Sinukumar Snita, Engineer Reena, Saklani Avanish
Department of Surgical Oncology, Robotic and Colorectal Surgery, Tata Memorial Hospital, Dr. Ernest Borges Road, Parel, Mumbai, 400 012, India.
Department of Radiation Oncology, Tata Memorial Hospital, Dr. Ernest Borges Road, Parel, Mumbai, 400 012, India.
Indian J Gastroenterol. 2015 Jul;34(4):320-4. doi: 10.1007/s12664-015-0589-9. Epub 2015 Sep 3.

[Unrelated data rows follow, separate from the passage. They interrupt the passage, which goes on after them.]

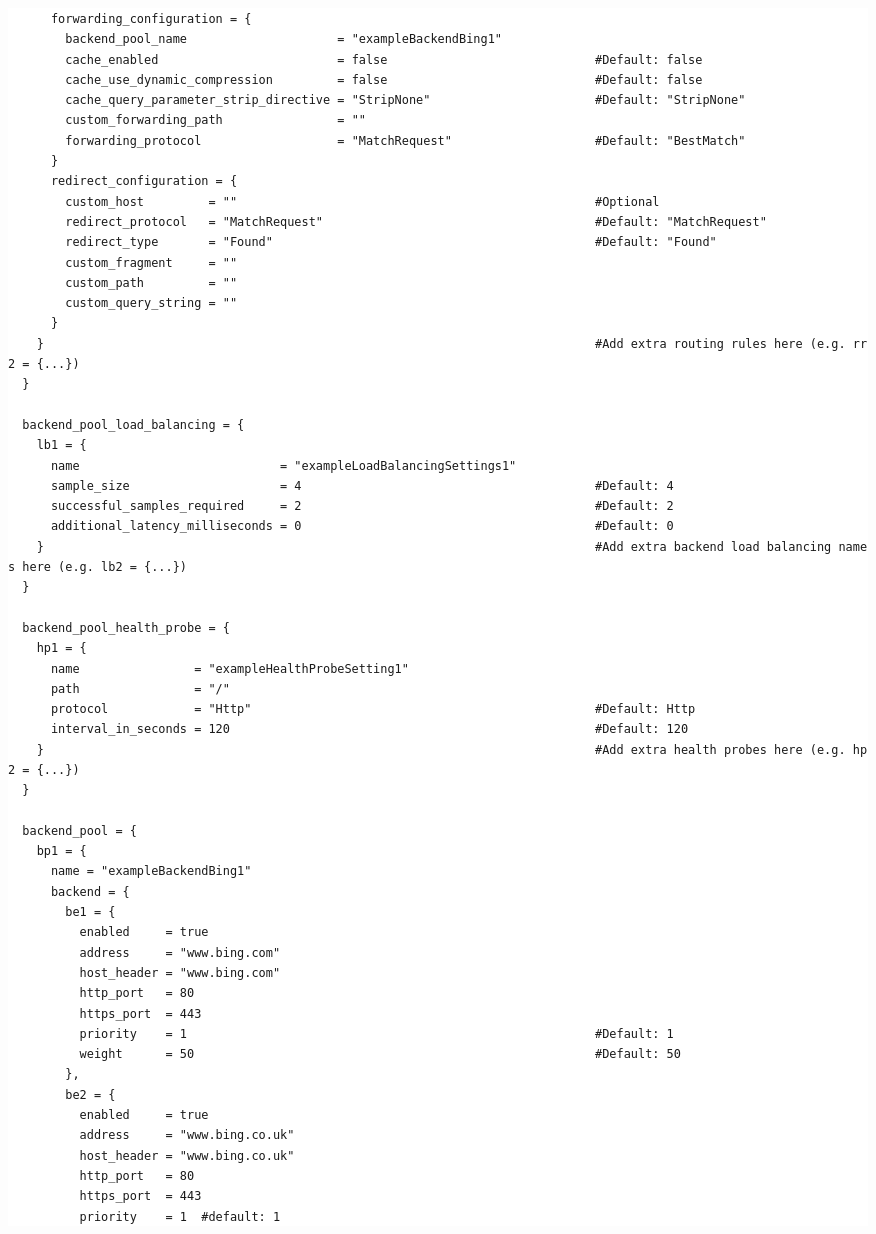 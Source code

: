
 ```hcl
      forwarding_configuration = {
        backend_pool_name                     = "exampleBackendBing1"
        cache_enabled                         = false                             #Default: false
        cache_use_dynamic_compression         = false                             #Default: false
        cache_query_parameter_strip_directive = "StripNone"                       #Default: "StripNone"
        custom_forwarding_path                = ""
        forwarding_protocol                   = "MatchRequest"                    #Default: "BestMatch"  
      }
      redirect_configuration = {
        custom_host         = ""                                                  #Optional
        redirect_protocol   = "MatchRequest"                                      #Default: "MatchRequest"  
        redirect_type       = "Found"                                             #Default: "Found"
        custom_fragment     = ""
        custom_path         = ""
        custom_query_string = ""
      }
    }                                                                             #Add extra routing rules here (e.g. rr2 = {...})
  }

  backend_pool_load_balancing = {
    lb1 = {
      name                            = "exampleLoadBalancingSettings1"
      sample_size                     = 4                                         #Default: 4
      successful_samples_required     = 2                                         #Default: 2
      additional_latency_milliseconds = 0                                         #Default: 0
    }                                                                             #Add extra backend load balancing names here (e.g. lb2 = {...})
  }

  backend_pool_health_probe = {
    hp1 = {
      name                = "exampleHealthProbeSetting1"
      path                = "/"
      protocol            = "Http"                                                #Default: Http
      interval_in_seconds = 120                                                   #Default: 120
    }                                                                             #Add extra health probes here (e.g. hp2 = {...})
  }

  backend_pool = {
    bp1 = {
      name = "exampleBackendBing1"
      backend = {
        be1 = {
          enabled     = true
          address     = "www.bing.com"
          host_header = "www.bing.com"
          http_port   = 80
          https_port  = 443
          priority    = 1                                                         #Default: 1
          weight      = 50                                                        #Default: 50
        },
        be2 = {
          enabled     = true
          address     = "www.bing.co.uk"
          host_header = "www.bing.co.uk"
          http_port   = 80
          https_port  = 443
          priority    = 1  #default: 1
``` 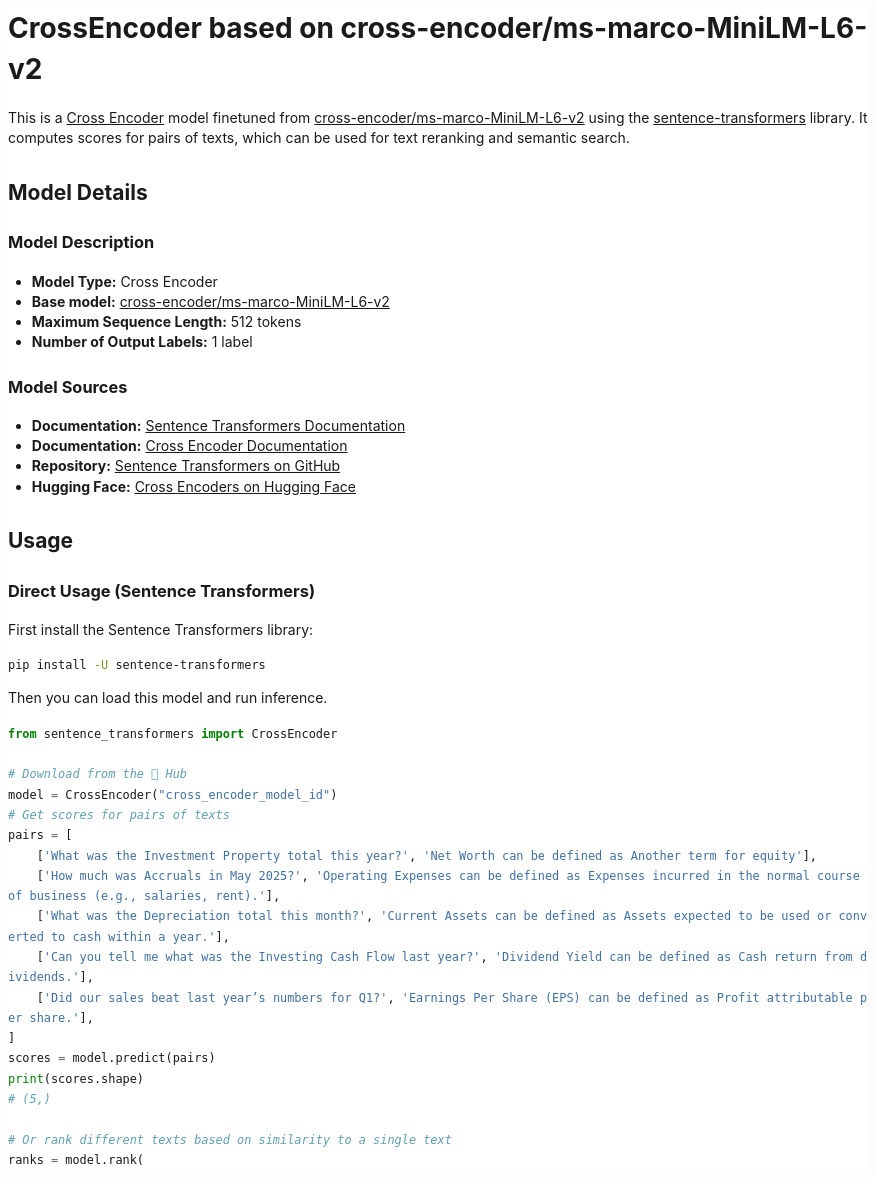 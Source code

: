 
# CrossEncoder based on cross-encoder/ms-marco-MiniLM-L6-v2

This is a [Cross Encoder](https://www.sbert.net/docs/cross_encoder/usage/usage.html) model finetuned from [cross-encoder/ms-marco-MiniLM-L6-v2](https://huggingface.co/cross-encoder/ms-marco-MiniLM-L6-v2) using the [sentence-transformers](https://www.SBERT.net) library. It computes scores for pairs of texts, which can be used for text reranking and semantic search.

## Model Details

### Model Description
- **Model Type:** Cross Encoder
- **Base model:** [cross-encoder/ms-marco-MiniLM-L6-v2](https://huggingface.co/cross-encoder/ms-marco-MiniLM-L6-v2) 
- **Maximum Sequence Length:** 512 tokens
- **Number of Output Labels:** 1 label




### Model Sources

- **Documentation:** [Sentence Transformers Documentation](https://sbert.net)
- **Documentation:** [Cross Encoder Documentation](https://www.sbert.net/docs/cross_encoder/usage/usage.html)
- **Repository:** [Sentence Transformers on GitHub](https://github.com/UKPLab/sentence-transformers)
- **Hugging Face:** [Cross Encoders on Hugging Face](https://huggingface.co/models?library=sentence-transformers&other=cross-encoder)

## Usage

### Direct Usage (Sentence Transformers)

First install the Sentence Transformers library:

```bash
pip install -U sentence-transformers
```

Then you can load this model and run inference.
```python
from sentence_transformers import CrossEncoder

# Download from the 🤗 Hub
model = CrossEncoder("cross_encoder_model_id")
# Get scores for pairs of texts
pairs = [
    ['What was the Investment Property total this year?', 'Net Worth can be defined as Another term for equity'],
    ['How much was Accruals in May 2025?', 'Operating Expenses can be defined as Expenses incurred in the normal course of business (e.g., salaries, rent).'],
    ['What was the Depreciation total this month?', 'Current Assets can be defined as Assets expected to be used or converted to cash within a year.'],
    ['Can you tell me what was the Investing Cash Flow last year?', 'Dividend Yield can be defined as Cash return from dividends.'],
    ['Did our sales beat last year’s numbers for Q1?', 'Earnings Per Share (EPS) can be defined as Profit attributable per share.'],
]
scores = model.predict(pairs)
print(scores.shape)
# (5,)

# Or rank different texts based on similarity to a single text
ranks = model.rank(
```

In 15 % to 25 % of patients, the lateral pelvic lymph nodes (LPN) are known to be involved especially with rectal tumors lying below the peritoneal reflection. While total mesorectal excision (TME) ensures removal of locoregional lymph nodes, it does not address the LPN. Lateral pelvic lymph node dissection (LPND) is being performed in selected scenarios for persistent LPN after administration of neoadjuvant chemoradiotherapy (NACTRT). Through our study, we share our initial experience with LPND in patients with persistent pelvic nodes after NACTRT in advanced rectal cancers.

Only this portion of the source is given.